Guzman seeks attorney's fees under the terms of RAP 18.1 and RCW 4.84.330. The latter provision generally allows attorney's fees in an action on a contract where the contract provides for such fees.6 The promissory note in this case states that "[i]f any suit or action is instituted to collect this note or any part thereof the undersigned promise(s) and *643agree(s) to pay, in addition to the costs and disbursements provided by statute, a reasonable sum as attorney's fees in such suit or action."

Under the note's unilateral fee provision, one signing the note can be held liable for attorney's fees in an action to collect on it. Given the remedial purpose behind the enactment of RCW 4.84.330 — that unilateral attorney's fees provisions be applied bilaterally — the holder of the note can be hable as well. See Herzog Aluminum, Inc. v. General American Window Corp., 39 Wn.
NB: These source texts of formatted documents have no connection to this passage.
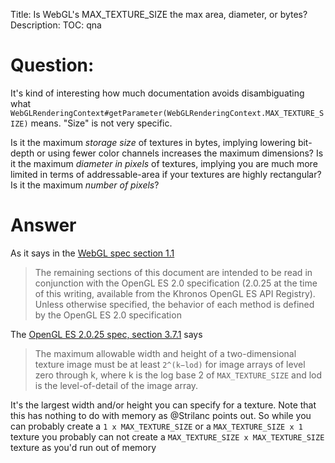 Title: Is WebGL's MAX_TEXTURE_SIZE the max area, diameter, or bytes?
Description:
TOC: qna

# Question:

It's kind of interesting how much documentation avoids disambiguating what `WebGLRenderingContext#getParameter(WebGLRenderingContext.MAX_TEXTURE_SIZE)` means. "Size" is not very specific.

Is it the maximum *storage size* of textures in bytes, implying lowering bit-depth or using fewer color channels increases the maximum dimensions? Is it the maximum *diameter in pixels* of textures, implying you are much more limited in terms of addressable-area if your textures are highly rectangular? Is it the maximum *number of pixels*?

# Answer

As it says in the [WebGL spec section 1.1](https://www.khronos.org/registry/webgl/specs/latest/1.0/)

> The remaining sections of this document are intended to be read in conjunction with the OpenGL ES 2.0 specification (2.0.25 at the time of this writing, available from the Khronos OpenGL ES API Registry). Unless otherwise specified, the behavior of each method is defined by the OpenGL ES 2.0 specification

 The [OpenGL ES 2.0.25 spec, section 3.7.1](https://www.khronos.org/registry/gles/specs/2.0/es_full_spec_2.0.25.pdf) says 

> The maximum allowable width and height of a two-dimensional texture image must be at least `2^(k−lod)` for image arrays of level zero through k, where k is the log base 2 of `MAX_TEXTURE_SIZE` and lod is the level-of-detail of the image array. 

It's the largest width and/or height you can specify for a texture. Note that this has nothing to do with memory as @Strilanc points out. So while you can probably create a `1 x MAX_TEXTURE_SIZE` or a `MAX_TEXTURE_SIZE x 1` texture you probably can not create a `MAX_TEXTURE_SIZE x MAX_TEXTURE_SIZE` texture as you'd run out of memory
App. 188, 196-97, 692 P.2d 867 (1984). However, because Guzman never signed the note, the unilateral fee provision would not have entitled Mutual Security to fees from Guzman even had it prevailed. Therefore, there is no basis to award Guzman attorney's fees based on a "bilateral" application of the note's attorney fee provision.

Judgment reversed.

Webster, C.J., and Pekelis, J., concur.

Reconsideration denied March 11, 1993.

The judgment below did not name Unite and she is not a party to this appeal.

Although not entirely clear from the record, we assume that at some point the note was transferred from Spokane Mortgage Company to Metmor Financial.

Mutual Security acknowledges that, after orally granting summary judgment, the trial judge did review certain documents presented by Guzman. However, Mutual Security contends, the trial court returned the documents to Guzman after determining they lacked relevance to the issues presented by the summary judgment motion.

This provision states that "[n]o person is liable on an instrument unless his signature appears thereon."

The complaint makes clear that Mutual Security's action was on the promissory note. Its complaint reads in part that "Plaintiff Mutual Security Financing is the owner and holder of the June 7, 1976, promissory note and has exercised its rights under terms and conditions of the note to accelerate the entire balance due."

RCW 4.84.330 states:

"In any action on a contract. . . where such contract. . . specifically provides that attorney's fees and costs, which are incurred to enforce the provisions of such contract . . ., shall be awarded to one of the parties, the prevailing party, whether he is the party specified in the contract ... or not, shall be entitled to reasonable attorney's fees in addition to costs and necessary disbursements."